__About this exercise__
Transcribe, without any alteration, only the lines that begin at the line containing "Target database |" and run to the last line below.

[[ Records, beginning ]]

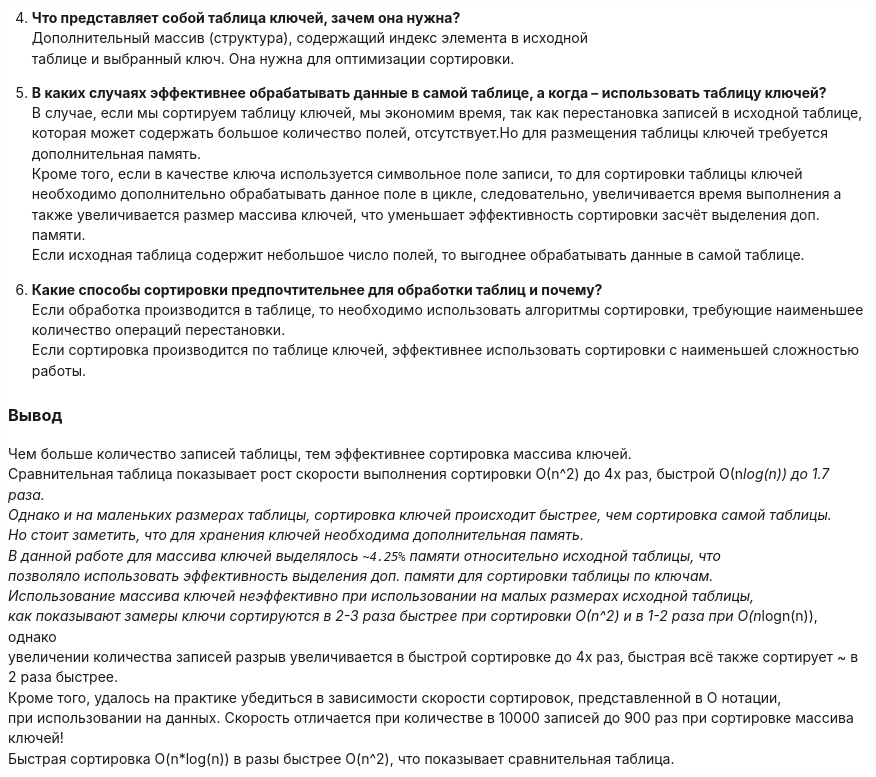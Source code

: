 4. **Что представляет собой таблица ключей, зачем она нужна?**  
Дополнительный массив (структура), содержащий индекс элемента в исходной  
таблице  и выбранный ключ. Она нужна для оптимизации сортировки.  

5. **В каких случаях эффективнее обрабатывать данные в самой таблице, а когда – использовать таблицу ключей?**  
В случае, если мы сортируем таблицу ключей, мы экономим время, так как перестановка записей в исходной таблице,  
которая может содержать большое количество полей, отсутствует.Но для размещения таблицы ключей требуется дополнительная память.  
Кроме того, если в качестве ключа используется символьное поле записи, то для сортировки таблицы ключей необходимо дополнительно обрабатывать данное поле в цикле, следовательно, увеличивается время выполнения а также увеличивается размер массива ключей, что уменьшает эффективность сортировки засчёт выделения доп. памяти.  
Если исходная таблица содержит небольшое число полей, то выгоднее обрабатывать данные в самой таблице.  

6. **Какие способы сортировки предпочтительнее для обработки таблиц и почему?**  
Если обработка производится в таблице, то необходимо использовать алгоритмы сортировки, требующие наименьшее количество операций перестановки.  
Если сортировка производится по таблице ключей, эффективнее использовать сортировки с наименьшей сложностью работы.  

### Вывод
Чем больше количество записей таблицы, тем эффективнее сортировка массива ключей.  
Сравнительная таблица показывает рост скорости выполнения сортировки О(n^2) до 4х раз, быстрой О(n*log(n)) до 1.7 раза.   
Однако и на маленьких размерах таблицы, сортировка ключей происходит быстрее, чем сортировка самой таблицы.  
Но стоит заметить, что для хранения ключей необходима дополнительная память.   
В данной работе для массива ключей выделялось `~4.25%` памяти относительно исходной таблицы, что   
позволяло использовать эффективность выделения доп. памяти для сортировки таблицы по ключам.   
Использование массива ключей неэффективно при использовании на малых размерах исходной таблицы,  
как показывают замеры ключи сортируются в 2-3 раза быстрее при сортировки О(n^2) и в 1-2 раза при O(n*logn(n)), однако  
увеличении количества записей разрыв увеличивается в быстрой сортировке до 4х раз, быстрая всё также сортирует ~ в 2 раза быстрее.  
Кроме того, удалось на практике убедиться в зависимости скорости сортировок, представленной в О нотации,  
при использовании на данных. Скорость отличается при количестве в 10000 записей до 900 раз при сортировке массива ключей!     
Быстрая сортировка O(n*log(n)) в разы быстрее O(n^2), что показывает сравнительная таблица.  
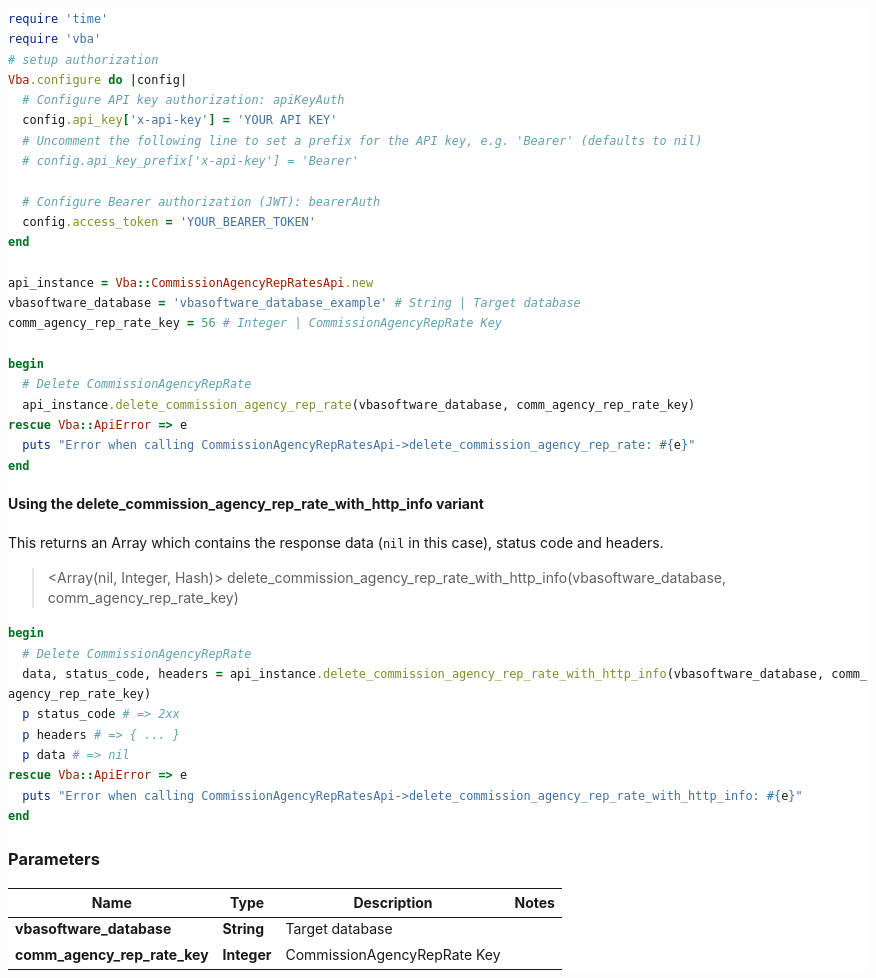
 ```ruby
require 'time'
require 'vba'
# setup authorization
Vba.configure do |config|
  # Configure API key authorization: apiKeyAuth
  config.api_key['x-api-key'] = 'YOUR API KEY'
  # Uncomment the following line to set a prefix for the API key, e.g. 'Bearer' (defaults to nil)
  # config.api_key_prefix['x-api-key'] = 'Bearer'

  # Configure Bearer authorization (JWT): bearerAuth
  config.access_token = 'YOUR_BEARER_TOKEN'
end

api_instance = Vba::CommissionAgencyRepRatesApi.new
vbasoftware_database = 'vbasoftware_database_example' # String | Target database
comm_agency_rep_rate_key = 56 # Integer | CommissionAgencyRepRate Key

begin
  # Delete CommissionAgencyRepRate
  api_instance.delete_commission_agency_rep_rate(vbasoftware_database, comm_agency_rep_rate_key)
rescue Vba::ApiError => e
  puts "Error when calling CommissionAgencyRepRatesApi->delete_commission_agency_rep_rate: #{e}"
end
```

#### Using the delete_commission_agency_rep_rate_with_http_info variant

This returns an Array which contains the response data (`nil` in this case), status code and headers.

> <Array(nil, Integer, Hash)> delete_commission_agency_rep_rate_with_http_info(vbasoftware_database, comm_agency_rep_rate_key)

```ruby
begin
  # Delete CommissionAgencyRepRate
  data, status_code, headers = api_instance.delete_commission_agency_rep_rate_with_http_info(vbasoftware_database, comm_agency_rep_rate_key)
  p status_code # => 2xx
  p headers # => { ... }
  p data # => nil
rescue Vba::ApiError => e
  puts "Error when calling CommissionAgencyRepRatesApi->delete_commission_agency_rep_rate_with_http_info: #{e}"
end
```

### Parameters

| Name | Type | Description | Notes |
| ---- | ---- | ----------- | ----- |
| **vbasoftware_database** | **String** | Target database |  |
| **comm_agency_rep_rate_key** | **Integer** | CommissionAgencyRepRate Key |  |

[[ Records, end ]]

__Expected answer__
| **vbasoftware_database** | **String** | Target database |  |
| **comm_agency_rep_rate_key** | **Integer** | CommissionAgencyRepRate Key |  |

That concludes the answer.